Miał być "epickim debilem"
Tede spełnił swe marzenie z dzieciństwa i został...aktorem. Już we wrześniu zobaczymy go w serialu "Wszyscy kochają Romana". Zagra tam Roberta, brata Romana . PAP Life rozmawia z artystą o nowej odsłonie jego artystycznego talentu.
Jesteś raperem, producentem, masz swój program w telewizji, a teraz zostałeś aktorem...Jak do tego doszło?

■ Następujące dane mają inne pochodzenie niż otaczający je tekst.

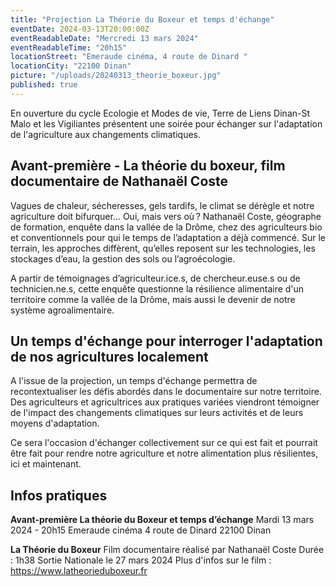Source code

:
```yaml
---
title: "Projection La Théorie du Boxeur et temps d'échange"
eventDate: 2024-03-13T20:00:00Z
eventReadableDate: "Mercredi 13 mars 2024"
eventReadableTime: "20h15"
locationStreet: "Emeraude cinéma, 4 route de Dinard "
locationCity: "22100 Dinan"
picture: "/uploads/20240313_theorie_boxeur.jpg"
published: true
---
```


En ouverture du cycle Ecologie et Modes de vie, Terre de Liens Dinan-St Malo et les Vigiliantes présentent une soirée pour échanger sur l'adaptation de l'agriculture aux changements climatiques.


<!--more-->

## Avant-première - La théorie du boxeur, film documentaire de Nathanaël Coste

Vagues de chaleur, sécheresses, gels tardifs, le climat se dérègle et notre agriculture doit bifurquer… Oui, mais vers où ? Nathanaël Coste, géographe de formation, enquête dans la vallée de la Drôme, chez des agriculteurs bio et conventionnels pour qui le temps de l’adaptation a déjà commencé. Sur le terrain, les approches diffèrent, qu’elles reposent sur les technologies, les stockages d’eau, la gestion des sols ou l’agroécologie.

A partir de témoignages d’agriculteur.ice.s, de chercheur.euse.s ou de technicien.ne.s, cette enquête questionne la résilience alimentaire d'un territoire comme la vallée de la Drôme, mais aussi le devenir de notre système agroalimentaire.

## Un temps d'échange pour interroger l'adaptation de nos agricultures localement

A l'issue de la projection, un temps d'échange permettra de recontextualiser les défis abordés dans le documentaire sur notre territoire. Des agriculteurs et agricultrices aux pratiques variées viendront témoigner de l'impact des changements climatiques sur leurs activités et de leurs moyens d'adaptation.

Ce sera l'occasion d'échanger collectivement sur ce qui est fait et pourrait être fait pour rendre notre agriculture et notre alimentation plus résilientes, ici et maintenant.

## Infos pratiques

**Avant-première La théorie du Boxeur et temps d’échange**
Mardi 13 mars 2024 - 20h15
Emeraude cinéma
4 route de Dinard
22100 Dinan

**La Théorie du Boxeur**
Film documentaire réalisé par Nathanaël Coste
Durée : 1h38
Sortie Nationale le 27 mars 2024
Plus d'infos sur le film : https://www.latheorieduboxeur.fr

Tede: - Zadzwonił do mnie reżyser Jurek Bogajewicz i zaprosił mnie na spotkanie. Wcześniej zagrałem u niego epizod w "Niani", znaliśmy się. Gdy jednak dowiedziałem się, że będę grał u boku pani Ani Seniuk, to oszalałem ze szczęścia. Pani Ania to moja ikona. Uwielbiam spektakl teatru telewizji "Zapomniany diabeł" z jej udziałem.
Zależało ci na tej roli?
- Nie chodzi o samą rolę, ale o to, że spełniam jakieś marzenie z dzieciństwa. Poza tym, gdy dowiedziałem się, że zagram z takimi aktorami jak Anna Seniuk czy Joachim Lamża, to już w ogóle pomyślałem, że cudownie zagrać w tym serialu. Spędziłem z nimi na planie półtora miesiąca i powiem szczerze, że było to lepsze półtora miesiąca niż te, które spędzam w trasie koncertowej.
To znaczy, że zrezygnowałeś na ten czas z muzyki?
- Nie. Równolegle ze zdjęciami z moim zespołem "Warszafski Deszcz" nagrywałem nową płytę. Krążek miał premierę dzień po zakończeniu zdjęć do "Romana". Płyta została bardzo dobrze przyjęta.
Opowiedz o swojej postaci w serialu "Wszyscy kochają Romana".
Gram Roberta. Ma on 35 lat, jest po rozwodzie, mieszka z rodzicami i jest policjantem. To jest dziwny gość. Na początku reżyser chciał, żeby Robert był epickim debilem, a potem już nie i długo zmienialiśmy koncepcję.
Lubisz taki humor, jak skrzy się w "Romanie"?
- Tak. Po obejrzeniu pierwszego odcinka stwierdzam, że dobra atmosfera z planu przeniosła się na ekran. Podoba mi się ten serial.